#### EXTRACTED RECORDS

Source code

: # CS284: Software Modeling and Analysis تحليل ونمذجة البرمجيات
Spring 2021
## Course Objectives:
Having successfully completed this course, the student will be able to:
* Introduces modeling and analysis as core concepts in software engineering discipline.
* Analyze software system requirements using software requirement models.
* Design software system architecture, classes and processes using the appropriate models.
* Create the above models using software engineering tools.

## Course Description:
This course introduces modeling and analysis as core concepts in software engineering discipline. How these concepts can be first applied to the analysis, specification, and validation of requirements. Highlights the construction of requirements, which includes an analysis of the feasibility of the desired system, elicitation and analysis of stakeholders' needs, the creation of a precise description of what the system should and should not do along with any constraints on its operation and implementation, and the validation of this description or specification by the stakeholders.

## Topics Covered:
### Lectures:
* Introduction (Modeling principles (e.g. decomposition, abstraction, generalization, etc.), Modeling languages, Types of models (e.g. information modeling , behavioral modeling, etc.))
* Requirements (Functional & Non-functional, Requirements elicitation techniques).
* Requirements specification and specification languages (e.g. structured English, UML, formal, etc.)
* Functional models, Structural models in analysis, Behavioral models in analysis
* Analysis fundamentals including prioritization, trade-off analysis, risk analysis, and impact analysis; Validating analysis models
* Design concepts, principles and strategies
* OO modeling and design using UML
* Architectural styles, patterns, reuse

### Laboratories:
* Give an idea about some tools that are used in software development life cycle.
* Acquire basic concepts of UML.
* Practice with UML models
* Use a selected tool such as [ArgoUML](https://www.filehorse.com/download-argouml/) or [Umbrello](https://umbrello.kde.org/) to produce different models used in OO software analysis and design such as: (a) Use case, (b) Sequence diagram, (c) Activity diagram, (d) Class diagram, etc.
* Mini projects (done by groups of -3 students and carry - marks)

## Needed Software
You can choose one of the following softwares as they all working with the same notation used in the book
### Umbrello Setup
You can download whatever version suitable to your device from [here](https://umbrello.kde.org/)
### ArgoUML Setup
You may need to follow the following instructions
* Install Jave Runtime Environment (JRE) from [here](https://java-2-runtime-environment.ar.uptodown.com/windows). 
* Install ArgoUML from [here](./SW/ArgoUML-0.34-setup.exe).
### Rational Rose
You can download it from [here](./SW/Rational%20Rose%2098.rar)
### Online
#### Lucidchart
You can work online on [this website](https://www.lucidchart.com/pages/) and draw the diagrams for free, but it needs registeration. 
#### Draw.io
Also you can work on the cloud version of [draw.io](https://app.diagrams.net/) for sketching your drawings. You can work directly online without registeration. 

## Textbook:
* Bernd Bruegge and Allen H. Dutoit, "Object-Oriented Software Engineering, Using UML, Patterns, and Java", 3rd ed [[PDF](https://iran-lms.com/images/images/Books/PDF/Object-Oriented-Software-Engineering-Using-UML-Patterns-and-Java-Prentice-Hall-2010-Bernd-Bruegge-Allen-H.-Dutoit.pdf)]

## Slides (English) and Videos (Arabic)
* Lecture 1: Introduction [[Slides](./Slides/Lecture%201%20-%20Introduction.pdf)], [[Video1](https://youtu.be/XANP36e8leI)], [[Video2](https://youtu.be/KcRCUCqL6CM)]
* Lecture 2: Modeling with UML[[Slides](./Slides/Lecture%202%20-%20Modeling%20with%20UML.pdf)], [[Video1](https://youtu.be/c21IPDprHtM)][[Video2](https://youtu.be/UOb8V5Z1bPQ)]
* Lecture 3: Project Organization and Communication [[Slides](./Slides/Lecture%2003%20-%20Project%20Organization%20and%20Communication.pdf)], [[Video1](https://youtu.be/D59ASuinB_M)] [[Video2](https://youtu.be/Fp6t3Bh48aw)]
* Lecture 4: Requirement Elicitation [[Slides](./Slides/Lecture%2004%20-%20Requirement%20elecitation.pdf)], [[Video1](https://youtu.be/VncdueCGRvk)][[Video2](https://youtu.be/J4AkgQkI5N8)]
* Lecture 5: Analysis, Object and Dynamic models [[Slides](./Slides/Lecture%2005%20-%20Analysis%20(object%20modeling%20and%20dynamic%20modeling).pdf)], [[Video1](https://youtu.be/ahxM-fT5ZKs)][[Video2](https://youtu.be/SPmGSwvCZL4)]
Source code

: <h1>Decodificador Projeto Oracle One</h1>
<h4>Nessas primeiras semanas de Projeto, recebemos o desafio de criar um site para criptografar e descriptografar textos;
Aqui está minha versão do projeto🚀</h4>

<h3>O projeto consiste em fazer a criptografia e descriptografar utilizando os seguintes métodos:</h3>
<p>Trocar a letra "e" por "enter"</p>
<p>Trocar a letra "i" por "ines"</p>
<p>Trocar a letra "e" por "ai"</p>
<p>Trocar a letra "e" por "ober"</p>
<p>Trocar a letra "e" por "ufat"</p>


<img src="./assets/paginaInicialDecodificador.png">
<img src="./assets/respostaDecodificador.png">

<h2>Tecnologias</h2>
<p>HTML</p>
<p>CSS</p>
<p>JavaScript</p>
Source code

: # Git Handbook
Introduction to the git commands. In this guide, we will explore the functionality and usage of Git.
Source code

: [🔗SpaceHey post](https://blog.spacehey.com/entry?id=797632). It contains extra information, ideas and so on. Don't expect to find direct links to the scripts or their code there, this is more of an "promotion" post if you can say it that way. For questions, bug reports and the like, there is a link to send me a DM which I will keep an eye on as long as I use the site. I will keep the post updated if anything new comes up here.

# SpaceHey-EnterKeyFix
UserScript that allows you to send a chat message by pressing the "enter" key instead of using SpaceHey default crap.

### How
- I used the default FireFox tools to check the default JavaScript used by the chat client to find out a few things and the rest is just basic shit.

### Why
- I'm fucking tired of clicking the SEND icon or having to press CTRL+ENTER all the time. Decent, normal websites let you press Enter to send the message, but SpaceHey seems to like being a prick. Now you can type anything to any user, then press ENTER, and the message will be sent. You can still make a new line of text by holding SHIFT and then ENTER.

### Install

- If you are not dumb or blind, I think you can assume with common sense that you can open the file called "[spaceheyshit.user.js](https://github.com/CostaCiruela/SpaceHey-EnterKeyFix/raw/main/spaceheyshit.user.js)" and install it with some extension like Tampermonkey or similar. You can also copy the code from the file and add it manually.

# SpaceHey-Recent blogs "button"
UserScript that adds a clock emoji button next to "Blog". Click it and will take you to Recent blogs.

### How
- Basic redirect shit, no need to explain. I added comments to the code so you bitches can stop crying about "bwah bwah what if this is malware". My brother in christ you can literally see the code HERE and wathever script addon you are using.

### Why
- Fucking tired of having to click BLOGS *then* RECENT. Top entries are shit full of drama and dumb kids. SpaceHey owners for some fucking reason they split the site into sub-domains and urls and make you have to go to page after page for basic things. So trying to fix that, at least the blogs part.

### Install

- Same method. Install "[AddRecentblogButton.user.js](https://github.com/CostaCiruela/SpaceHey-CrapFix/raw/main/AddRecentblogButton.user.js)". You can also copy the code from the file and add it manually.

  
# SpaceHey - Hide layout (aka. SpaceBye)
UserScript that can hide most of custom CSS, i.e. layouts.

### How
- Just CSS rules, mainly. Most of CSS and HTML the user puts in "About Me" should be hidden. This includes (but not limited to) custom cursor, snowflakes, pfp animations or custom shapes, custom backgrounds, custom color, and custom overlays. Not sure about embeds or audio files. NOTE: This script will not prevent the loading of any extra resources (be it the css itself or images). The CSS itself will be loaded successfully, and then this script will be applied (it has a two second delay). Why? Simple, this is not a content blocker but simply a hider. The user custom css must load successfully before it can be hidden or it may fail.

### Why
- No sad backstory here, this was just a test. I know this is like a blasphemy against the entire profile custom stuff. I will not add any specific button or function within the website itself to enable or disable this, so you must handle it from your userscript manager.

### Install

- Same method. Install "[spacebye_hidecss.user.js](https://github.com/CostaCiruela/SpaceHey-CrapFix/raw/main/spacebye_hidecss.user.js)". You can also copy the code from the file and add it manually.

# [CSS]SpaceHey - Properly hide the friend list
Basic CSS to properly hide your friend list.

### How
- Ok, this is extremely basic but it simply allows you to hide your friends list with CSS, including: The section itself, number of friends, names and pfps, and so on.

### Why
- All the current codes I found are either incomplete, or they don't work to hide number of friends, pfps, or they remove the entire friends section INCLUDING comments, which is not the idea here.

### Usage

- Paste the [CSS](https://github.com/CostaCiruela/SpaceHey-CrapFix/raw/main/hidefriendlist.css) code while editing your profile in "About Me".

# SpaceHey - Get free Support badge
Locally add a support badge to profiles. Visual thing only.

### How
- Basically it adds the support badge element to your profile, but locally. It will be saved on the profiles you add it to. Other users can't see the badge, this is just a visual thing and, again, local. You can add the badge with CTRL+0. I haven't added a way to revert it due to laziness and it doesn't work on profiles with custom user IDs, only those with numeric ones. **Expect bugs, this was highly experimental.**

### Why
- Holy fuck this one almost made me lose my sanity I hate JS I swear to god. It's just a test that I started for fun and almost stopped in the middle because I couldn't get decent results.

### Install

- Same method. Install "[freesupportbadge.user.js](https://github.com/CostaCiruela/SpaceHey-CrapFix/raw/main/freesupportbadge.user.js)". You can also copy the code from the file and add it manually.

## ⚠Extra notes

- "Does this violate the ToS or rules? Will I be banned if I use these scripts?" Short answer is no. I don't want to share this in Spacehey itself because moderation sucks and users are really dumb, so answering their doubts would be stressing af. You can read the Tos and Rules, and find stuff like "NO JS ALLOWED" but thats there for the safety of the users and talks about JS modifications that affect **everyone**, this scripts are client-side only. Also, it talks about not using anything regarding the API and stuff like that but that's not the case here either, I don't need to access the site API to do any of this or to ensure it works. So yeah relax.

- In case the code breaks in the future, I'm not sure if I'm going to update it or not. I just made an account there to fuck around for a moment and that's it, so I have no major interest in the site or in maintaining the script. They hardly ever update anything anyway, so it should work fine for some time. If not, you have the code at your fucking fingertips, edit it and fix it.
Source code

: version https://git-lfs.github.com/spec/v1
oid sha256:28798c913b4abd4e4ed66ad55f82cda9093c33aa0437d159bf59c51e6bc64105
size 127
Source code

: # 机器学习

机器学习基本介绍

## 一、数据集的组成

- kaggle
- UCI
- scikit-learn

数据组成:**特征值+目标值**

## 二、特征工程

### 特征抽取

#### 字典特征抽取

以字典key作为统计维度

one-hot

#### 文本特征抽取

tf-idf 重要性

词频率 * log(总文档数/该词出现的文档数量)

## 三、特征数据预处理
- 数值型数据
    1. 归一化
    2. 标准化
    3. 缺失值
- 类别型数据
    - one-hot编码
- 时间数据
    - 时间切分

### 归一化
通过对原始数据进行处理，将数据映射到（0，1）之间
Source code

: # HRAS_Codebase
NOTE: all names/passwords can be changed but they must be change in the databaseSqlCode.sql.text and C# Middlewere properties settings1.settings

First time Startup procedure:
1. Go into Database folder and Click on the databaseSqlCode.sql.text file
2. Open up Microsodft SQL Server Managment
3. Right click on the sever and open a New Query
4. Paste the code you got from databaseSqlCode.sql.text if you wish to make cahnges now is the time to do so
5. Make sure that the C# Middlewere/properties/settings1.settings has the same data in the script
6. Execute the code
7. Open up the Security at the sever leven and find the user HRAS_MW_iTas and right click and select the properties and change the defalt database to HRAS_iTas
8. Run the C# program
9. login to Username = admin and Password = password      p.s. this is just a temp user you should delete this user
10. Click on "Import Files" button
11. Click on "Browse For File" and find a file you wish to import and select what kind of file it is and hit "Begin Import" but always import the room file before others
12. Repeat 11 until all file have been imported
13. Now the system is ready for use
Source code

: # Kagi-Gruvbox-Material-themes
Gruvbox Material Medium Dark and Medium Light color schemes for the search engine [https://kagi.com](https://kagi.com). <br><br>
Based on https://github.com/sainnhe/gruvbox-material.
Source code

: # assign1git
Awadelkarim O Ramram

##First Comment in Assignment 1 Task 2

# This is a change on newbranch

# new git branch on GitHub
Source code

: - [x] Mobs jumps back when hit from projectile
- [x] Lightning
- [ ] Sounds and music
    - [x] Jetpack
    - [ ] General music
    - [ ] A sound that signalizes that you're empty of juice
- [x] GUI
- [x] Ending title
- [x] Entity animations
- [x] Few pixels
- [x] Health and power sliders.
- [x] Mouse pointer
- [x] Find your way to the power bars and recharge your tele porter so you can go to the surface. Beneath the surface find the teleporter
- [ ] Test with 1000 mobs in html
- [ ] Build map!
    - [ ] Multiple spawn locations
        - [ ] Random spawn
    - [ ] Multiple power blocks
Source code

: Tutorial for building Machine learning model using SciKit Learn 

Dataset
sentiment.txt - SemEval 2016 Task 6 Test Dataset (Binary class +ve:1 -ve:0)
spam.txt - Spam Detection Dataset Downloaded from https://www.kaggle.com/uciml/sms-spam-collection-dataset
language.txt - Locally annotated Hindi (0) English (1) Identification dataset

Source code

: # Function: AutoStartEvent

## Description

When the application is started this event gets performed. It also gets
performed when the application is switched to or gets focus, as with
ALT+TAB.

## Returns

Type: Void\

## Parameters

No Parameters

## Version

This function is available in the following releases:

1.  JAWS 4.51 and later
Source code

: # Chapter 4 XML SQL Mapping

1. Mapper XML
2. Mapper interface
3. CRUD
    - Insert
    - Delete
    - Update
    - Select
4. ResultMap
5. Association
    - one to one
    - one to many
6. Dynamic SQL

########

Retrieve each line from the records above where the word "number" occurs.

- Ok, this is extremely basic but it simply allows you to hide your friends list with CSS, including: The section itself, number of friends, names and pfps, and so on.
- All the current codes I found are either incomplete, or they don't work to hide number of friends, pfps, or they remove the entire friends section INCLUDING comments, which is not the idea here.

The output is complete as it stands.